BEGIN DATA

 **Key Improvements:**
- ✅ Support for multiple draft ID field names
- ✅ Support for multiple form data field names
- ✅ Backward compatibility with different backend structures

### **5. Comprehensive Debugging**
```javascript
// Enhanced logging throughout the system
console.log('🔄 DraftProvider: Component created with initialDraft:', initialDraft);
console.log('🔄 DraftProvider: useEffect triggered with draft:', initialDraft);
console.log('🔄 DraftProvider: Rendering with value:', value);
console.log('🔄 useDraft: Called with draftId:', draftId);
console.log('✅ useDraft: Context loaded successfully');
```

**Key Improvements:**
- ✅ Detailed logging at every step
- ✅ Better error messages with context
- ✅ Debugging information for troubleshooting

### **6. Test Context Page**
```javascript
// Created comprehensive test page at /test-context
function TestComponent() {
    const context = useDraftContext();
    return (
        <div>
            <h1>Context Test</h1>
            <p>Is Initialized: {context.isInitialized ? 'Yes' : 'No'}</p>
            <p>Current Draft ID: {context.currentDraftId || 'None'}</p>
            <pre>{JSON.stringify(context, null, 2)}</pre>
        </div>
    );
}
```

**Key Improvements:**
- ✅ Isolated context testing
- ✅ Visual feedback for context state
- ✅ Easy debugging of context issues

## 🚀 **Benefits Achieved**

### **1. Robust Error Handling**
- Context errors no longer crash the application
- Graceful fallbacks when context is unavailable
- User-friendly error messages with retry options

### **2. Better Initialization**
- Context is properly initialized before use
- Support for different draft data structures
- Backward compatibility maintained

END DATA
BEGIN DATA

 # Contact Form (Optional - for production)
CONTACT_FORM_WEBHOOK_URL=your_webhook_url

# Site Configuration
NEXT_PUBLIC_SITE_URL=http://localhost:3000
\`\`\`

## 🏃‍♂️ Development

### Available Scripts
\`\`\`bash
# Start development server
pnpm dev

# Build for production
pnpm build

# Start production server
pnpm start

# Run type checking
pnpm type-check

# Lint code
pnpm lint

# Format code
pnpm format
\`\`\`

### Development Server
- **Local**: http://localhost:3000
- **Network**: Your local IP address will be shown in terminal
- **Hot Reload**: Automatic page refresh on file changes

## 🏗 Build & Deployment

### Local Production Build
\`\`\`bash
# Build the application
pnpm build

END DATA

_WORK TO COMPLETE:_ Wherever the string "localhost" appears in a line of the records, copy that line.

_RESPONSE TO THE TASK:_
NEXT_PUBLIC_SITE_URL=http://localhost:3000
- **Local**: http://localhost:3000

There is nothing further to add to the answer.